Dataset excerpts.

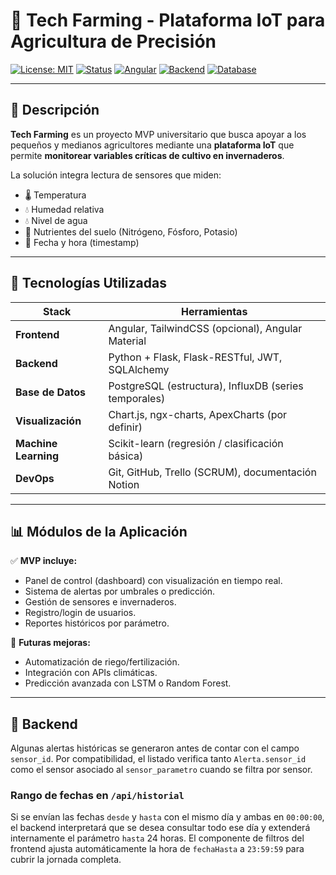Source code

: # 🌱 Tech Farming - Plataforma IoT para Agricultura de Precisión

[![License: MIT](https://img.shields.io/badge/license-MIT-green.svg)](LICENSE)
[![Status](https://img.shields.io/badge/status-En%20Desarrollo-yellow.svg)]()
[![Angular](https://img.shields.io/badge/frontend-Angular-DD0031?logo=angular)]()
[![Backend](https://img.shields.io/badge/backend-Flask-000000?logo=flask)]()
[![Database](https://img.shields.io/badge/database-InfluxDB-blue?logo=influxdb)]()

---

## 🧠 Descripción

**Tech Farming** es un proyecto MVP universitario que busca apoyar a los pequeños y medianos agricultores mediante una **plataforma IoT** que permite **monitorear variables críticas de cultivo en invernaderos**.

La solución integra lectura de sensores que miden:
- 🌡️ Temperatura
- 💧 Humedad relativa
- 💧 Nivel de agua
- 🌿 Nutrientes del suelo (Nitrógeno, Fósforo, Potasio)
- 📅 Fecha y hora (timestamp)

---

## 🚀 Tecnologías Utilizadas

| Stack       | Herramientas |
|-------------|--------------|
| **Frontend** | Angular, TailwindCSS (opcional), Angular Material |
| **Backend**  | Python + Flask, Flask-RESTful, JWT, SQLAlchemy |
| **Base de Datos** | PostgreSQL (estructura), InfluxDB (series temporales) |
| **Visualización** | Chart.js, ngx-charts, ApexCharts (por definir) |
| **Machine Learning** | Scikit-learn (regresión / clasificación básica) |
| **DevOps**   | Git, GitHub, Trello (SCRUM), documentación Notion |

---


## 📊 Módulos de la Aplicación

✅ **MVP incluye:**

- Panel de control (dashboard) con visualización en tiempo real.
- Sistema de alertas por umbrales o predicción.
- Gestión de sensores e invernaderos.
- Registro/login de usuarios.
- Reportes históricos por parámetro.

📌 **Futuras mejoras:**

- Automatización de riego/fertilización.
- Integración con APIs climáticas.
- Predicción avanzada con LSTM o Random Forest.

---

## 📒 Backend

Algunas alertas históricas se generaron antes de contar con el campo
`sensor_id`. Por compatibilidad, el listado verifica tanto `Alerta.sensor_id`
como el sensor asociado al `sensor_parametro` cuando se filtra por sensor.

### Rango de fechas en `/api/historial`

Si se envían las fechas `desde` y `hasta` con el mismo día y ambas en
`00:00:00`, el backend interpretará que se desea consultar todo ese día y
extenderá internamente el parámetro `hasta` 24 horas. El componente de filtros
del frontend ajusta automáticamente la hora de `fechaHasta` a `23:59:59` para
cubrir la jornada completa.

What to work on. Copy out, word for word, the part of the entries above that begins at the line with "- Gestión de sensores e invernaderos." and ends at the line with "todo ese día y", including both.

Answer to this exercise.
- Gestión de sensores e invernaderos.
- Registro/login de usuarios.
- Reportes históricos por parámetro.

📌 **Futuras mejoras:**

- Automatización de riego/fertilización.
- Integración con APIs climáticas.
- Predicción avanzada con LSTM o Random Forest.

---

## 📒 Backend

Algunas alertas históricas se generaron antes de contar con el campo
`sensor_id`. Por compatibilidad, el listado verifica tanto `Alerta.sensor_id`
como el sensor asociado al `sensor_parametro` cuando se filtra por sensor.

### Rango de fechas en `/api/historial`

Si se envían las fechas `desde` y `hasta` con el mismo día y ambas en
`00:00:00`, el backend interpretará que se desea consultar todo ese día y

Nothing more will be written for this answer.